Collected data entries >>
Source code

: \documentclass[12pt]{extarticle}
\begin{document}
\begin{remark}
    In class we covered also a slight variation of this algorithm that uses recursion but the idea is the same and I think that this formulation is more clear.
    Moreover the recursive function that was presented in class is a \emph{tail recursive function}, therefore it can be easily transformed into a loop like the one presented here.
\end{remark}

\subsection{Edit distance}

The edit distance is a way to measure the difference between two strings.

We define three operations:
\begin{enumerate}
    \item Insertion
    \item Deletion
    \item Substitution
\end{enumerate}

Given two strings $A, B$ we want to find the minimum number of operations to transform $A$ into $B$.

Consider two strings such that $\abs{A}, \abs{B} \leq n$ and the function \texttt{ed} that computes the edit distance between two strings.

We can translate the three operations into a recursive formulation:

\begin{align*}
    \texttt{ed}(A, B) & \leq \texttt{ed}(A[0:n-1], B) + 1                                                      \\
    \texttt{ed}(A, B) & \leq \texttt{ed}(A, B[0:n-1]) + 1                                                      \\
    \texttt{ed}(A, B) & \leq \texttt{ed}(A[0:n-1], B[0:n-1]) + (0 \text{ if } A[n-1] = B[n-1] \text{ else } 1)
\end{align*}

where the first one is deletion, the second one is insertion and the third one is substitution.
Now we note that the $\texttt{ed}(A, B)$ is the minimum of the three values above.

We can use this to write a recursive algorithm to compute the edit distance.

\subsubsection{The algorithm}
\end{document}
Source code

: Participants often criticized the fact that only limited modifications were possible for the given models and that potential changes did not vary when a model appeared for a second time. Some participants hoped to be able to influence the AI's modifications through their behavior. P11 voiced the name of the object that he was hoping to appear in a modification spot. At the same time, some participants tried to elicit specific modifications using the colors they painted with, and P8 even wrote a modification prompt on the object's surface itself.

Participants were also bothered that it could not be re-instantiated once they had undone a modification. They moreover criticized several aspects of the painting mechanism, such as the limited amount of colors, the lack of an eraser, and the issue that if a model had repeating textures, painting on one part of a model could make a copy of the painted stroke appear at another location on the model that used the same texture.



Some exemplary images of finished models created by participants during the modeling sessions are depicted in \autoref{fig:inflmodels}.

* * *

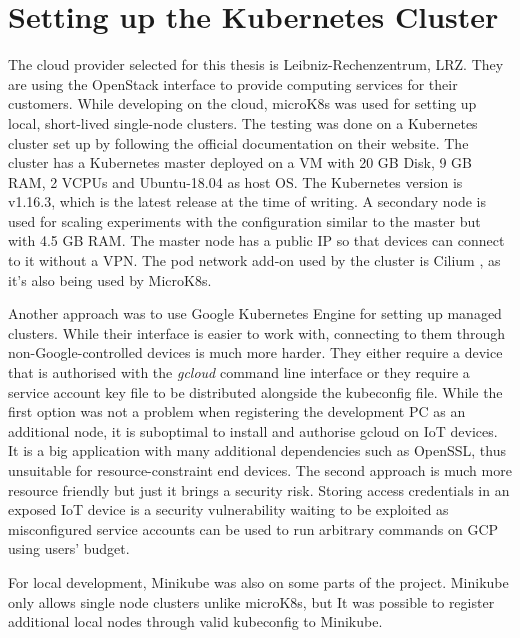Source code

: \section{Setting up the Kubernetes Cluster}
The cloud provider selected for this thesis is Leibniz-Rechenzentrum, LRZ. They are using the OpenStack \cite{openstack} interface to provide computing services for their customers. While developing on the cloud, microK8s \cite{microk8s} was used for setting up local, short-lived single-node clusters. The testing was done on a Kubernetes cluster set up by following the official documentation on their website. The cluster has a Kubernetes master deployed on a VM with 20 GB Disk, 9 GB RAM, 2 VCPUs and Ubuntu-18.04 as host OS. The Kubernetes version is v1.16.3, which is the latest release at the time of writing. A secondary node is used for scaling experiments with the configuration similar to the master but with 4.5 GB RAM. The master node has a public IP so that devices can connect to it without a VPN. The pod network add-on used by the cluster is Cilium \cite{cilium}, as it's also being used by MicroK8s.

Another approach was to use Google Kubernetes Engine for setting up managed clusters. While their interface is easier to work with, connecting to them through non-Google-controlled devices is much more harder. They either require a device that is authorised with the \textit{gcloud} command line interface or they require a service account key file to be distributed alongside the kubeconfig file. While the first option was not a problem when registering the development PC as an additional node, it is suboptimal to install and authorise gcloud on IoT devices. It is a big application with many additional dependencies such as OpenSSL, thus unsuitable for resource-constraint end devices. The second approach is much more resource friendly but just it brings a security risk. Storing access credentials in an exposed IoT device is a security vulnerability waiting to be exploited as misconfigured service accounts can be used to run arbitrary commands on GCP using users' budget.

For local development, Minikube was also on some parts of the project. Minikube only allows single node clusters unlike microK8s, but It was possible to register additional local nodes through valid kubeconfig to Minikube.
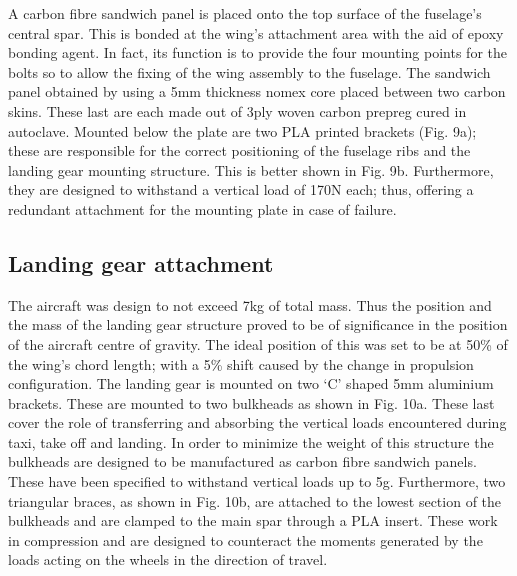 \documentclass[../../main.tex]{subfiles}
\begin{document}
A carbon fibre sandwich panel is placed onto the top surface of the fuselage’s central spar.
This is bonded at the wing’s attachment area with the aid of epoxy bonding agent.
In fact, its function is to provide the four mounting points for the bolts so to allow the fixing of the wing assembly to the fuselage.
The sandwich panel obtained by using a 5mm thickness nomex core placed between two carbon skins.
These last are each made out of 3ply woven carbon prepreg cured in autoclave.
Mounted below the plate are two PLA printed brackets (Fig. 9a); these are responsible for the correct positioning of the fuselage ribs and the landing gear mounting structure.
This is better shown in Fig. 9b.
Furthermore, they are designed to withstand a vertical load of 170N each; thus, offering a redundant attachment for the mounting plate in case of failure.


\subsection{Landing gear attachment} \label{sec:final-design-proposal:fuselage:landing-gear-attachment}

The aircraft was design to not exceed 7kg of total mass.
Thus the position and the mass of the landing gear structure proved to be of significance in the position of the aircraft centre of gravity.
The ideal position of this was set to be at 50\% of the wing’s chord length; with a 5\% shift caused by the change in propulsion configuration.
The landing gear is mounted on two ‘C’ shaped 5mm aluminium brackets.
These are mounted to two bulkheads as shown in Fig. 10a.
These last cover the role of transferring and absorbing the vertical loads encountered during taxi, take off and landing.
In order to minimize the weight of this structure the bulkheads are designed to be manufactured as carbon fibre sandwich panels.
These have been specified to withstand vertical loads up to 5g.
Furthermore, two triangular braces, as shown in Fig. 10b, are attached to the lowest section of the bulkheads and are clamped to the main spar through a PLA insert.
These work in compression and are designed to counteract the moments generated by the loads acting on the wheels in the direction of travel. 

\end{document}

WORK REQUIRED >>
For each line in the entries that contains the string "strings", make a copy.

ANSWER SECTION >>
The edit distance is a way to measure the difference between two strings.
Given two strings $A, B$ we want to find the minimum number of operations to transform $A$ into $B$.
Consider two strings such that $\abs{A}, \abs{B} \leq n$ and the function \texttt{ed} that computes the edit distance between two strings.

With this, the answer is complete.